В проникновенной беседе с матерью, исходя из личной ситуации, он возвращается к теме божественного примера и необходимости следования, подражания ему:
«Послушай, о мати, молю ти ся, послушай! Господь бо Иисусъ Христосъ самъ поубожися и съмерися, намъ образъ дая, да и мы его ради съмеримъся. Паки же поруганъ бысть…, и вься претерпевъ нашего ради спасения. Кольми паче лепо есть намъ трьпети, да Христа приобрящемъ…» [597]
597
Ср. еще:
Тако ли тыцание бе къ Богу надежа преподобьнаго Феодосиа и тако упование имяаше къ Господу нашему Иисусу Христу, якоже не имети надежа о земьныихъ никоеяже, ни уповати же ни о чемь же въ мире семь, но бе вьсею мыслию и вьсею душею къ Богу воскланяяся и на того вьсе упование возложь, никакоже пекыйся о утрьнимь дьне… (55б).
Решающий поворот в жизни Феодосия произошел тогда, когда он услышал Христовы слова —
Аще кто не оставить отьца или матери и въ следъ мене не идеть, то несть мене достоинъ (30г).
Чтобы быть достойным, он пошел вослед Христу, стал его «содельником» — сподвижником [598]
598
Ср.: «сего же Христосъ въ последьниимь роде семь такого себе содельника показа…» (26в).
599
«Темьже и мы, братие, потыцимъся рьвьнителе быти и подражателе житию преподобьнааго Феодосия…» (27г).
Труженичество во Христе как подражание ему ставит вступившего на этот путь перед проблемой собственного Я — как субъекта подражания, осуществлению которого это Я как раз и мешает, поскольку самая тяжелая нива труженичества — сам человек, Я с его самостью, первым врагом человека и последним грехом, который бывает побежден, как говорит архиепископ Антоний (Блум) в «Молитве и жизни». Поэтому первое, ближайшее и самое сложное поле [600] , на котором совершается подвиг труженичества, — это сам человек, его Я со всеми ему свойственными страстями, заблуждениями, грехами, безднами, которое, однако, в некоем идеальном замысле дерзает соотнести себя с Христом, подражать ему. Но это Я выбирает себе сферу действия, «внешнее» поле, где, однако, предстоит трудиться ему, чтобы осуществить чаемое подражание. Тем самым это поначалу «внешнее» и чужое поле благодаря подвигу труженичества становится внутренним и своим, ибо именно здесь в наибольшей степени достигается полнота и близость подражания Христу. Для Феодосия таким вторым полем подвига стал монастырь.
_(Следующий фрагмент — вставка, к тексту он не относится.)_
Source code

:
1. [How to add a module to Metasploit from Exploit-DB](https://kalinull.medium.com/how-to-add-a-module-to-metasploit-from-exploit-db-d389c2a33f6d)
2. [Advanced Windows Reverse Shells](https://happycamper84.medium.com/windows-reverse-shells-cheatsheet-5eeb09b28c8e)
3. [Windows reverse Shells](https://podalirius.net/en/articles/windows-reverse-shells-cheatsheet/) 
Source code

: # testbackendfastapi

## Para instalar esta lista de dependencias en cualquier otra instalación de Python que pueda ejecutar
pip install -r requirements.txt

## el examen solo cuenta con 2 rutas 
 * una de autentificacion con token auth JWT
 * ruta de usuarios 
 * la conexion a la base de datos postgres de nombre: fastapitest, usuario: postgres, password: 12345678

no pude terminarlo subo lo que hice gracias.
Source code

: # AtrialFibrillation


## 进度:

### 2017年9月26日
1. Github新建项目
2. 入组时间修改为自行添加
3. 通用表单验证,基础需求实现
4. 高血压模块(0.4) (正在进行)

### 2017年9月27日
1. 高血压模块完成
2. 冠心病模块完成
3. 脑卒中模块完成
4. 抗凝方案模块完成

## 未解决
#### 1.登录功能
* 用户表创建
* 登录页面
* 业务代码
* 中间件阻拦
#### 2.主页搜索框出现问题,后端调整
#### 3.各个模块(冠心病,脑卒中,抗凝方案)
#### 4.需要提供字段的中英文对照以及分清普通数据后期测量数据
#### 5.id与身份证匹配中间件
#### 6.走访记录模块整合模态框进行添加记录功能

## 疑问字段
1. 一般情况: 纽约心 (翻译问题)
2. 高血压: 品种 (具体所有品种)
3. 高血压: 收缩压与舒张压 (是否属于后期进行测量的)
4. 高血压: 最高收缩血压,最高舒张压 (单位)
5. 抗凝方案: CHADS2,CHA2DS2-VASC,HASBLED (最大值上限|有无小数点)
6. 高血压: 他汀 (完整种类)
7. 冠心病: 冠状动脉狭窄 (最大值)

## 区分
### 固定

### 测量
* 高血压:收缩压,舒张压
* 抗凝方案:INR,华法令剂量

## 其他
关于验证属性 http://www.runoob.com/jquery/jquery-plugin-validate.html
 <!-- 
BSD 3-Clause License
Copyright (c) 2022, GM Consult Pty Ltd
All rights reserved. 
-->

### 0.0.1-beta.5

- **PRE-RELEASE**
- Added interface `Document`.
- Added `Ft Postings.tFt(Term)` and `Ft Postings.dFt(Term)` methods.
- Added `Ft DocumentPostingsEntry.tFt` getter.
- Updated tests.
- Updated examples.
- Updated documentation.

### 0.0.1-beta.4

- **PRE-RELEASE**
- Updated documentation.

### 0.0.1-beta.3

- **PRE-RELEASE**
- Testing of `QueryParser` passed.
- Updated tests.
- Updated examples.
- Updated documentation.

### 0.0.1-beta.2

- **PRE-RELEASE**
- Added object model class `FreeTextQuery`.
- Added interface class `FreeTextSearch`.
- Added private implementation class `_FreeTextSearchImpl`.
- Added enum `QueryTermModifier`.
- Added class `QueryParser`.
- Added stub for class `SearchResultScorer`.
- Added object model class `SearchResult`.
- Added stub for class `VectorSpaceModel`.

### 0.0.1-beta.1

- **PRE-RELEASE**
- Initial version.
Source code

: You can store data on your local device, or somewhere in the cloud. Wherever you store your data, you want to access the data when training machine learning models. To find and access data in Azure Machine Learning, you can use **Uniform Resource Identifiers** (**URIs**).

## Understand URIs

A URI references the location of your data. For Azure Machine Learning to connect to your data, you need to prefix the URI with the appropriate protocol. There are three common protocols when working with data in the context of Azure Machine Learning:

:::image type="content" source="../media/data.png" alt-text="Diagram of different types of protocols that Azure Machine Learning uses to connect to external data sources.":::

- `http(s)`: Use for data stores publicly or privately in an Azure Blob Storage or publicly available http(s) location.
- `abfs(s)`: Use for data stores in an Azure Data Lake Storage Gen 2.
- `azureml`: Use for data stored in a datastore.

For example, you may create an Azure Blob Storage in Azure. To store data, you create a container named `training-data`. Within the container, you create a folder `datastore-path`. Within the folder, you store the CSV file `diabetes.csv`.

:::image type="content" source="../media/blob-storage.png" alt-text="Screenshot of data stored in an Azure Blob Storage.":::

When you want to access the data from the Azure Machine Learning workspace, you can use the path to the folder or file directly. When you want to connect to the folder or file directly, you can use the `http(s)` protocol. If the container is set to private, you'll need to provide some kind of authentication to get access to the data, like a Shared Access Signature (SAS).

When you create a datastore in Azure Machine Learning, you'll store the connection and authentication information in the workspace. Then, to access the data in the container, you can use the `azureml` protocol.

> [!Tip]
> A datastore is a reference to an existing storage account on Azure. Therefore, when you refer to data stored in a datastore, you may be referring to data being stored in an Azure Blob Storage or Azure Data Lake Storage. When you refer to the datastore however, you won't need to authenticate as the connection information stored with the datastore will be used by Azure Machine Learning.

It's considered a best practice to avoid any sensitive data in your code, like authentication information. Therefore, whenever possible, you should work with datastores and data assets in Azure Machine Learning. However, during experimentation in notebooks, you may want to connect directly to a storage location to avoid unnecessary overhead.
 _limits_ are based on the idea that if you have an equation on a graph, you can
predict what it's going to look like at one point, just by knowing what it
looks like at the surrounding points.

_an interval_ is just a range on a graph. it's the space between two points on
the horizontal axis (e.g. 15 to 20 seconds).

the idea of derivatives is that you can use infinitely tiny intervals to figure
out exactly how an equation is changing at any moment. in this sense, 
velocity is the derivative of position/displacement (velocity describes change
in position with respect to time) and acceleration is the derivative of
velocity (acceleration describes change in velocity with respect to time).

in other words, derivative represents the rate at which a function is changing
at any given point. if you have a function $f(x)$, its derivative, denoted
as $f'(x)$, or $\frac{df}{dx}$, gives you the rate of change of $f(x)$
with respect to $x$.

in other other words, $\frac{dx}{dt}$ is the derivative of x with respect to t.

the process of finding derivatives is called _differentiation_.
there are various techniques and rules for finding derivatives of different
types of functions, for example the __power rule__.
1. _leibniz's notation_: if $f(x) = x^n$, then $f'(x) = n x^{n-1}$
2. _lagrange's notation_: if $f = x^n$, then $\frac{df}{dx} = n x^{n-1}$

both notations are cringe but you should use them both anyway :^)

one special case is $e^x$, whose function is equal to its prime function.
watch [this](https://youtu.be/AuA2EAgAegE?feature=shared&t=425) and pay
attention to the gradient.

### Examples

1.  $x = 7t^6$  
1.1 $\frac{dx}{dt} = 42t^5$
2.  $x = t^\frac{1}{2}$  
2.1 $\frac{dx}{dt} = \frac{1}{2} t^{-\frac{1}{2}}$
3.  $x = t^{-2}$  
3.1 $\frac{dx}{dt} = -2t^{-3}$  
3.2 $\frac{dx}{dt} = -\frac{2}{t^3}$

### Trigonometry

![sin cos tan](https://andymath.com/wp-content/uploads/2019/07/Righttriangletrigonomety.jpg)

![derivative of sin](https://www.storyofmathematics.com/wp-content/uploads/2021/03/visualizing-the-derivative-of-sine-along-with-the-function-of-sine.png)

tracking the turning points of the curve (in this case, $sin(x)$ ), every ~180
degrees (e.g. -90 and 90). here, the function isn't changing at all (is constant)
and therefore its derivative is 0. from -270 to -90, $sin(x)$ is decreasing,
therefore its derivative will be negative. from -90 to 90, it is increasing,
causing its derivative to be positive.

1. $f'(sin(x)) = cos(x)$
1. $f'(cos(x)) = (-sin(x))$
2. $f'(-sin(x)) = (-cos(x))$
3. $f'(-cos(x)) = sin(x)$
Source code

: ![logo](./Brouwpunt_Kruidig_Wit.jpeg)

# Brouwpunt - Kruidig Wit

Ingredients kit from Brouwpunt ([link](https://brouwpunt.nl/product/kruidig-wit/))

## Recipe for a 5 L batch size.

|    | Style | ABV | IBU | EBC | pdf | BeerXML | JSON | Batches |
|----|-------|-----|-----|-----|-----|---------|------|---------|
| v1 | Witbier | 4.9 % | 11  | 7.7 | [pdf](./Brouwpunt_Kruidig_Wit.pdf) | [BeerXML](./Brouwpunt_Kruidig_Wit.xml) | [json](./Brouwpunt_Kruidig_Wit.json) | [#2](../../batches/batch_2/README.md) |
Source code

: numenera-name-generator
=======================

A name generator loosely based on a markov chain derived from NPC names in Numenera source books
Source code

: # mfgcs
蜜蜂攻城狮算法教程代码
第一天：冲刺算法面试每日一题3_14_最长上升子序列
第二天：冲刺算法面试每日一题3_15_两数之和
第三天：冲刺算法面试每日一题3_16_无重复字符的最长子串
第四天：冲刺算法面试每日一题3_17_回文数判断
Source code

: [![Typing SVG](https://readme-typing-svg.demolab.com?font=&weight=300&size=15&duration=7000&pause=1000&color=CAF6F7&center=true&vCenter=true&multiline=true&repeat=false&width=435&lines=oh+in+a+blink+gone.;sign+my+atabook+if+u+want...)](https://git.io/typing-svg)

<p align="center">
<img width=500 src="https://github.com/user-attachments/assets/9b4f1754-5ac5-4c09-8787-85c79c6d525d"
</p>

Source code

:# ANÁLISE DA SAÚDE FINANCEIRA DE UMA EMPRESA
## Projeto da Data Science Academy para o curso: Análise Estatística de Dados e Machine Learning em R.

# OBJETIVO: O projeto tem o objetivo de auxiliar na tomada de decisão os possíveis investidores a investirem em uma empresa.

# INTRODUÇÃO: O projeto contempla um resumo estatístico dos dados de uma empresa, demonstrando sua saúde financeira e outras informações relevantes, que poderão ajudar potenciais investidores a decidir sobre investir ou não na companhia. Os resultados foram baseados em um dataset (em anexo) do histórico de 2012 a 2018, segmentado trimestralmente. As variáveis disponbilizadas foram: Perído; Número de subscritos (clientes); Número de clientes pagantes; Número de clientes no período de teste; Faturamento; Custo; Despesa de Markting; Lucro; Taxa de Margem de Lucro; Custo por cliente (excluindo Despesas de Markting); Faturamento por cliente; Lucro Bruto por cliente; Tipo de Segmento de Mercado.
Но было и третье поле труженичества — то, что было за монастырской оградой, мирское, остававшееся не своим, другим, чуждым и — тем не менее — не пренебрегнутое, не забытое, вовлеченное в процесс приобщения к сфере христианского тем, что подвиг труженичества во Христе был направлен и сюда.
600
К подобной метафорике поля, нивы, пажити ср. в ЖФ:
О благости Божия! Еже бо испьрва место назнаменавъ и благословивъ, пажить створи, на немь же хотяше пастсвитися стадо богословесьныхъ овьць, донъдеже пастуха избьра. (27б).
Се, о Владыко, стадо богословесьныхъ твоихъ овьць, и имъ же мя бе пастуха створилъ и еже упасохъ на божественей твоей пажити, и сия ти приведохъ… (27в).
а. Своя душа
Феодосий трудился на всех этих нивах, не упуская из виду свою главную цель, не позволяя ей дробиться и не забывая ради частностей о целом. Его труженичество во всех этих сферах обнаруживает немало общего, и этому не приходится удивляться. Поэтому далее существеннее обозначить специфичное для каждой из этих сфер и показать, как оно синтезируется в целом труженического подвига.
Уже говорилось, что самое трудное поле — Я человека, и самые трудные задачи решаются на нем. Естественно, что труженичество начинается здесь. И самое надежное средство или путь борьбы с негативными последствиями самости, эгоизма и тщеславия, вытекающими из природы Я и в нем укорененными, — унижение — «поубожение» и смирение. Эти качества отмечаются у Феодосия уже в детстве — в учении, в труде, в отношениях с людьми.
Покорение же его и повиновение къто исповесть, еже сътяжа въ учении своемь не токмо же къ учителю своему, но и къ всемъ учащимъся с ним? (28а).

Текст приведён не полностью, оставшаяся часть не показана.